The code is modified as the operation was already being performed by disabling the healthcheck timeout for the duration of operation.

Workaround: No workaround.

There was a HDIO_DRIVE_CMD(identify) and NVMe Disk Issue.

Impact: Running a sysdump on AWS instance having NVMe disk was giving error as:
--------
Collecting OS information...
HDIO_DRIVE_CMD(identify) failed: Inappropriate ioctl for device
/bin/cat: /sys/block/nvme0n1: Is a directory
--------

Root Cause: The primary_disk variable added with new line character that was producing the error in cat command.

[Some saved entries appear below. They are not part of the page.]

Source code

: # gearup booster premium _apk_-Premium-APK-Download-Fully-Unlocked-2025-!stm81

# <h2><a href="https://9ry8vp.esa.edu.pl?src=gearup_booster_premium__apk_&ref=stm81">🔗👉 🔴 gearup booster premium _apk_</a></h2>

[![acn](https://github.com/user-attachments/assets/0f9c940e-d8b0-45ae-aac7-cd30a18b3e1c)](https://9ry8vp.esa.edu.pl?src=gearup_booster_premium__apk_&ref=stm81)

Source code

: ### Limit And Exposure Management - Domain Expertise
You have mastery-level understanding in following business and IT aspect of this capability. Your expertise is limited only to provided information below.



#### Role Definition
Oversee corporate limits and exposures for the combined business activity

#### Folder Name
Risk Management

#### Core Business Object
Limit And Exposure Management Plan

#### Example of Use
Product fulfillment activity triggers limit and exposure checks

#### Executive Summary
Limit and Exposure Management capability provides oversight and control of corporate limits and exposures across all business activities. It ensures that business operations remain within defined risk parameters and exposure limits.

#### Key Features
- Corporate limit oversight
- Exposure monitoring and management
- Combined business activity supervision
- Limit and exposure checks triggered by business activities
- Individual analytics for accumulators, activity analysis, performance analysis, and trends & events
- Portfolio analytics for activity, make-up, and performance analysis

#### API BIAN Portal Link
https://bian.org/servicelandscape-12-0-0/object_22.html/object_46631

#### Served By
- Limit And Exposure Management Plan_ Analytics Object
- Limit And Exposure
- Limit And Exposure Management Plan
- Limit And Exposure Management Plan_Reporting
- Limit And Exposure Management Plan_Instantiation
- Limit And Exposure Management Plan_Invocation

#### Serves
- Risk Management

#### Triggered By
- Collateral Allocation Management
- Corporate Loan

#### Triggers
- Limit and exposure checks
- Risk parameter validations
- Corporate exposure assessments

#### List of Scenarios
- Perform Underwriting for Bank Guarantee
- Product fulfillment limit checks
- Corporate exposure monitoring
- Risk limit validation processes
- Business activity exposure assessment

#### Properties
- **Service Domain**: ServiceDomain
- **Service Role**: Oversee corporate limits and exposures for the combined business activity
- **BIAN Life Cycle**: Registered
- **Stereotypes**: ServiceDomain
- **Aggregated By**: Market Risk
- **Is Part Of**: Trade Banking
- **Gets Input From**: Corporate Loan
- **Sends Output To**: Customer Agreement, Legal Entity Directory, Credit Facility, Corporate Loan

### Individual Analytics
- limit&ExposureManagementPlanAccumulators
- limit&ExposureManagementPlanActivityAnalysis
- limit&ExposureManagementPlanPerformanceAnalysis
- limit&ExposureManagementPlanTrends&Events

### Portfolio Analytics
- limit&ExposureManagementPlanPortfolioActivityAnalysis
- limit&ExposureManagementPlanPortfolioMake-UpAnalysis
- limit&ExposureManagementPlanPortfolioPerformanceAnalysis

Steps to Replicate: Spawn a SA instance on AWS using cloud Formation template.

Run "sbcDiagnostic.sh 2 " command to collect the sysdump on AWS.

Trimmed the new line character from primary_disk variable to address the issue.

Workaround: No workaround.

Serf Logs and Upgrade marker files are missing from sysDump.

Impact: Serf logs and upgrade marker files were missing from sysDump.

Root Cause: Capturing only specific log files without * regex.

Steps to Replicate: Run sysDump.pl script.

The code is modified to capture all the files including rolled over files.

Workaround: No workaround.

There are GW message parameter sending issues.

Impact: The calls that arrived at the SBC with m=text SDP content and are routed to a GSX via GW-GW can be released with disconnect reason CPC_DISC_GW_GW_MSG_PDU_TOO_LONG_FOR_PEER(0xD6) due to the GW-GW message being too large for the GSX to handle.

Root Cause: The SBC was sending parameters to the GSX that the GSX could not use and this was making the GW-GW PDU message larger than the GSX could process.

Steps to Replicate: 

Make a call with m=audio and m=text in the SDP of the INVITE and try to route over GW-GW to a GSX. Check the call is successful.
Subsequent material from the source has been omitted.